Dataset entries
⟨

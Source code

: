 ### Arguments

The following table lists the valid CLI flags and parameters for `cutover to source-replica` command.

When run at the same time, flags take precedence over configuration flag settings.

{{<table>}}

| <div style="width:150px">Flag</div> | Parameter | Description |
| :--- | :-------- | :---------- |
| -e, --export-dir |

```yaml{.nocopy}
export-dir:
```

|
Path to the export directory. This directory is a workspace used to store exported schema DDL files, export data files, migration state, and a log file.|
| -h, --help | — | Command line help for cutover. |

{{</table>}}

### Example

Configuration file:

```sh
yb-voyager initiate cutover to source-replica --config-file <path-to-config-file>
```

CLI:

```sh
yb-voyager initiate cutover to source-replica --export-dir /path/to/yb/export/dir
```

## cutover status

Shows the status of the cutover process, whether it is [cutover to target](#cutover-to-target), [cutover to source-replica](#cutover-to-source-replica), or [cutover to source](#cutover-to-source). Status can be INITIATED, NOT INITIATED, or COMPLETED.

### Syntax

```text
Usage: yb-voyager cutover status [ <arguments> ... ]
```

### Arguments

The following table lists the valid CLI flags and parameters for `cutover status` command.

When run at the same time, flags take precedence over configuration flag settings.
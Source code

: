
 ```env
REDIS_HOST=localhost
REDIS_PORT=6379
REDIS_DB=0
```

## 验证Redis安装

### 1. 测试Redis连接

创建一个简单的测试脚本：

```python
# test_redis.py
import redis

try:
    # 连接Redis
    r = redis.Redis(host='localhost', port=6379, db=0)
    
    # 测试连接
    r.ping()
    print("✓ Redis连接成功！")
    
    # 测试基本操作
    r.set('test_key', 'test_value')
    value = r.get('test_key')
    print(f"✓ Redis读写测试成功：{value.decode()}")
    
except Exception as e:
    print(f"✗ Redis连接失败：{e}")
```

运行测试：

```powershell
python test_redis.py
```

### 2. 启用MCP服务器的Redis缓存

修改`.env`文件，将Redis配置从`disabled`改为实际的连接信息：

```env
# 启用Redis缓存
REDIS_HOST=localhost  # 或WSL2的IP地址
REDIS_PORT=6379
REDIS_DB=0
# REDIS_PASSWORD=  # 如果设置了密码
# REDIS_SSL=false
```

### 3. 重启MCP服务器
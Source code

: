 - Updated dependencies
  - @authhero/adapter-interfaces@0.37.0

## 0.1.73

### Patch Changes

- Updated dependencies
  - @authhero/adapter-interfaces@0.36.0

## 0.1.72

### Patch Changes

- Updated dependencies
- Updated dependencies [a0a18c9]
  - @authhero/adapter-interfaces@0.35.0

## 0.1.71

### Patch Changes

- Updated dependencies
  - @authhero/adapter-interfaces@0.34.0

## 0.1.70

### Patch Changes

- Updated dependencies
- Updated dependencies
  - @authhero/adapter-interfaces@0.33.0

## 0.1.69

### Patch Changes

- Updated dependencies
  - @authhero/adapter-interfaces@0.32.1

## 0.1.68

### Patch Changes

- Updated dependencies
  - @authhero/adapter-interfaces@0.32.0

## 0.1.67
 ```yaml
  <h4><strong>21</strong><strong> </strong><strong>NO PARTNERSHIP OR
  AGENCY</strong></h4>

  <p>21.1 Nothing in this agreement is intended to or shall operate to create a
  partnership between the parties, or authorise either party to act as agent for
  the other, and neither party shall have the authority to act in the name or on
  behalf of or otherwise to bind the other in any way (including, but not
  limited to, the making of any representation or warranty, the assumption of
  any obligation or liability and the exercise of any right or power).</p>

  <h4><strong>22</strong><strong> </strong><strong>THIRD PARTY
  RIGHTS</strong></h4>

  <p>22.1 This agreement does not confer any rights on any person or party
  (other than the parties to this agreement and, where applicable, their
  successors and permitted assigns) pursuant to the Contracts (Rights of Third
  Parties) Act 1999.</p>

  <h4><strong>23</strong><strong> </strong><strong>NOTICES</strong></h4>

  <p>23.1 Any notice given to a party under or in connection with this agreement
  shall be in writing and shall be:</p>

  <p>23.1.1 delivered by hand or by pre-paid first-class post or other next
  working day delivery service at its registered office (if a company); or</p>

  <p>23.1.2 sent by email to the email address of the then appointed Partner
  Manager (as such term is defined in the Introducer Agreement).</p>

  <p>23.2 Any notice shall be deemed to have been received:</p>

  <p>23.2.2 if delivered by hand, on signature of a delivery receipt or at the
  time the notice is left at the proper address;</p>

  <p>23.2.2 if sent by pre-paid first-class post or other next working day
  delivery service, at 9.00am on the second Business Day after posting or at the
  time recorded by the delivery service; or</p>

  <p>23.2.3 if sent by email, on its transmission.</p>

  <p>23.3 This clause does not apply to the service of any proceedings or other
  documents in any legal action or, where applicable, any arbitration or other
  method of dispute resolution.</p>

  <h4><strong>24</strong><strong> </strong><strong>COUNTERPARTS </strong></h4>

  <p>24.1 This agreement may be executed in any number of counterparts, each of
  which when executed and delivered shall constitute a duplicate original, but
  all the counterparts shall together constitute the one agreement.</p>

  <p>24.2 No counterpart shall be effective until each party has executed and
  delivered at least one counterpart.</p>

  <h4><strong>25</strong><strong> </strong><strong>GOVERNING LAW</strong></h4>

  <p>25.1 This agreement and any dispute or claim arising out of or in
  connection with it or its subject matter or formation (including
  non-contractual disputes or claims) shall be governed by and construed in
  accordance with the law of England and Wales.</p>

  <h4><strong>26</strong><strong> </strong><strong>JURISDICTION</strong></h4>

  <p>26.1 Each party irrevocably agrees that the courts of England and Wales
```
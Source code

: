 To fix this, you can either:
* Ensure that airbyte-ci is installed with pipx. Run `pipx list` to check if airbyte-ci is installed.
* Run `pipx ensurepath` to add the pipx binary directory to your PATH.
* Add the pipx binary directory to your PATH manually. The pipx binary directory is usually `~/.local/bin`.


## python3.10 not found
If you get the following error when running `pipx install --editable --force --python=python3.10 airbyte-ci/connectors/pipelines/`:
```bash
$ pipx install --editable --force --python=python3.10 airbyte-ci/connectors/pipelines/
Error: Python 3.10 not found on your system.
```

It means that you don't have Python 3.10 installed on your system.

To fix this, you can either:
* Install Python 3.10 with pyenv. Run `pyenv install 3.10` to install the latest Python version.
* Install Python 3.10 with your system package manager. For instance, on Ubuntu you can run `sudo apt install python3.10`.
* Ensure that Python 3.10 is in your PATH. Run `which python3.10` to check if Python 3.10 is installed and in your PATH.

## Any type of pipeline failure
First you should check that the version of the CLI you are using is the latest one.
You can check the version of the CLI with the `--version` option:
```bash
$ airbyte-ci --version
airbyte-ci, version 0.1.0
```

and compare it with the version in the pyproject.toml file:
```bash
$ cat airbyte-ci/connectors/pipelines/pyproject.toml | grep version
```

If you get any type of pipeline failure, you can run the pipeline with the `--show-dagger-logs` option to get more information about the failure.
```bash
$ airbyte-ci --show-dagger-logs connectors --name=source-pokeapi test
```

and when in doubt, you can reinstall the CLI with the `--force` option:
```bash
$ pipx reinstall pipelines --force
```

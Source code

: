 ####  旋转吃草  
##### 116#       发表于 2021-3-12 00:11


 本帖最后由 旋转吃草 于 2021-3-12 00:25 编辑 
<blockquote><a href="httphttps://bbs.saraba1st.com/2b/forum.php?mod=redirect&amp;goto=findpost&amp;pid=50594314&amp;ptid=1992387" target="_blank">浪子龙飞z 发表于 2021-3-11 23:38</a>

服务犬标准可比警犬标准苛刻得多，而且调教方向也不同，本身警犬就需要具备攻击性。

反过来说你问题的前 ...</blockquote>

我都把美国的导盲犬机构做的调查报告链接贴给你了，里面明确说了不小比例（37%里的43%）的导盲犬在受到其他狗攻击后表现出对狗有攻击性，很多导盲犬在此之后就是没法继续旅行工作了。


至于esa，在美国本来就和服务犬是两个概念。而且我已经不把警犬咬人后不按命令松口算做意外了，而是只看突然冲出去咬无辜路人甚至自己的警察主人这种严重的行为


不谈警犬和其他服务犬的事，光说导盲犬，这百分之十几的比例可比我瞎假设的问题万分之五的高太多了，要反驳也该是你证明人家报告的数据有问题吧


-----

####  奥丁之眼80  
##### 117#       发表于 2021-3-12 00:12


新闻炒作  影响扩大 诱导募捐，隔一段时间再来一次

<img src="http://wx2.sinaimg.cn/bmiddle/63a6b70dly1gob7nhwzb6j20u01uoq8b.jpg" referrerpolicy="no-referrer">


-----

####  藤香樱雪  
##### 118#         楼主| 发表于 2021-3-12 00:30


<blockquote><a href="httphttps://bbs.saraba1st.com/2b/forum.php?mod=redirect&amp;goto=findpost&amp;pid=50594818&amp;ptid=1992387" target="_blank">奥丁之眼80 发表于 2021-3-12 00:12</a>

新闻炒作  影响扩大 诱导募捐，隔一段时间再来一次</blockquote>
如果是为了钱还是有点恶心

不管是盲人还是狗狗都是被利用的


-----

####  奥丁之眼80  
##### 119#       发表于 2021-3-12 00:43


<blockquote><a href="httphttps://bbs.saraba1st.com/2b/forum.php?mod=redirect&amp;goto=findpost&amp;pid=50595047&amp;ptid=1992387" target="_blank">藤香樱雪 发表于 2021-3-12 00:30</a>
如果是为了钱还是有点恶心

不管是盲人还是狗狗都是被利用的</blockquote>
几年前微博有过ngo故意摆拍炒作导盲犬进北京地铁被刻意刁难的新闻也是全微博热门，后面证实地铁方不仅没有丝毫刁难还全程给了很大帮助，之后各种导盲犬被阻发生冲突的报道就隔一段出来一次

⟩

| What this task involves |
Lines containing the word "shall": how many are there in the data above? Reply with only that number.

| Written answer |
8